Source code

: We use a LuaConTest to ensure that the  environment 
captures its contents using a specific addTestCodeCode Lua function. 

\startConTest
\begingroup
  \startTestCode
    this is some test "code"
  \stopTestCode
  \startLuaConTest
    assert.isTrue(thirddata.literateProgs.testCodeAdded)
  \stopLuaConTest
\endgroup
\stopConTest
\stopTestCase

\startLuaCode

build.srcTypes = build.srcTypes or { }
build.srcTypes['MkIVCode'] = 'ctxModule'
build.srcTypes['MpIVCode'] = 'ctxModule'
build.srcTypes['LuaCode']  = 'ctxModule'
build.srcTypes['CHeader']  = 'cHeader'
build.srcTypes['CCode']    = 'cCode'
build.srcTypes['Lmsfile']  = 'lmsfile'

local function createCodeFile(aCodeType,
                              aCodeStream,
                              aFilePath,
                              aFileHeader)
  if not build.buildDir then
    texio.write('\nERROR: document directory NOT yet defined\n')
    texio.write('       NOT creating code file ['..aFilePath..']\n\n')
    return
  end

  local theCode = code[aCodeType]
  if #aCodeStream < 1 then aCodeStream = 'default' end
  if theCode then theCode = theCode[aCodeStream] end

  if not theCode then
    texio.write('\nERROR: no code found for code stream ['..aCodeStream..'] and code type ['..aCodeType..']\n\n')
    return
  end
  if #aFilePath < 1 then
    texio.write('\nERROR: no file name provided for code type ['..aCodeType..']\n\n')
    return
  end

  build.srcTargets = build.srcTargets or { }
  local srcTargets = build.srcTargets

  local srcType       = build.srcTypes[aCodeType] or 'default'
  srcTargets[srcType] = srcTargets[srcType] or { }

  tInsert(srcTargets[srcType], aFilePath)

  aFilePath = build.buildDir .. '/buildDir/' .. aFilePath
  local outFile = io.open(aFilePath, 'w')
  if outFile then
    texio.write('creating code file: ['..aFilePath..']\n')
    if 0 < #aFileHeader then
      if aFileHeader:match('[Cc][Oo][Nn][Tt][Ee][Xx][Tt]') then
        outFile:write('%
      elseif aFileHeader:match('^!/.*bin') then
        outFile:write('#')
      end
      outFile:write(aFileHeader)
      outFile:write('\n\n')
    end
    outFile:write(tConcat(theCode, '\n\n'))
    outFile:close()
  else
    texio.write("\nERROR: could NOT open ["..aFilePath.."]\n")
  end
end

**Task statement**: Would you restate the entries word for word, omitting none?

**Response box**:
Source code

: We use a LuaConTest to ensure that the  environment 
captures its contents using a specific addTestCodeCode Lua function. 

\startConTest
\begingroup
  \startTestCode
    this is some test "code"
  \stopTestCode
  \startLuaConTest
    assert.isTrue(thirddata.literateProgs.testCodeAdded)
  \stopLuaConTest
\endgroup
\stopConTest
\stopTestCase

\startLuaCode

build.srcTypes = build.srcTypes or { }
build.srcTypes['MkIVCode'] = 'ctxModule'
build.srcTypes['MpIVCode'] = 'ctxModule'
build.srcTypes['LuaCode']  = 'ctxModule'
build.srcTypes['CHeader']  = 'cHeader'
build.srcTypes['CCode']    = 'cCode'
build.srcTypes['Lmsfile']  = 'lmsfile'

local function createCodeFile(aCodeType,
                              aCodeStream,
                              aFilePath,
                              aFileHeader)
  if not build.buildDir then
    texio.write('\nERROR: document directory NOT yet defined\n')
    texio.write('       NOT creating code file ['..aFilePath..']\n\n')
    return
  end

  local theCode = code[aCodeType]
  if #aCodeStream < 1 then aCodeStream = 'default' end
  if theCode then theCode = theCode[aCodeStream] end

  if not theCode then
    texio.write('\nERROR: no code found for code stream ['..aCodeStream..'] and code type ['..aCodeType..']\n\n')
    return
  end
  if #aFilePath < 1 then
    texio.write('\nERROR: no file name provided for code type ['..aCodeType..']\n\n')
    return
  end

  build.srcTargets = build.srcTargets or { }
  local srcTargets = build.srcTargets

  local srcType       = build.srcTypes[aCodeType] or 'default'
  srcTargets[srcType] = srcTargets[srcType] or { }

  tInsert(srcTargets[srcType], aFilePath)

  aFilePath = build.buildDir .. '/buildDir/' .. aFilePath
  local outFile = io.open(aFilePath, 'w')
  if outFile then
    texio.write('creating code file: ['..aFilePath..']\n')
    if 0 < #aFileHeader then
      if aFileHeader:match('[Cc][Oo][Nn][Tt][Ee][Xx][Tt]') then
        outFile:write('%
      elseif aFileHeader:match('^!/.*bin') then
        outFile:write('#')
      end
      outFile:write(aFileHeader)
      outFile:write('\n\n')
    end
    outFile:write(tConcat(theCode, '\n\n'))
    outFile:close()
  else
    texio.write("\nERROR: could NOT open ["..aFilePath.."]\n")
  end
end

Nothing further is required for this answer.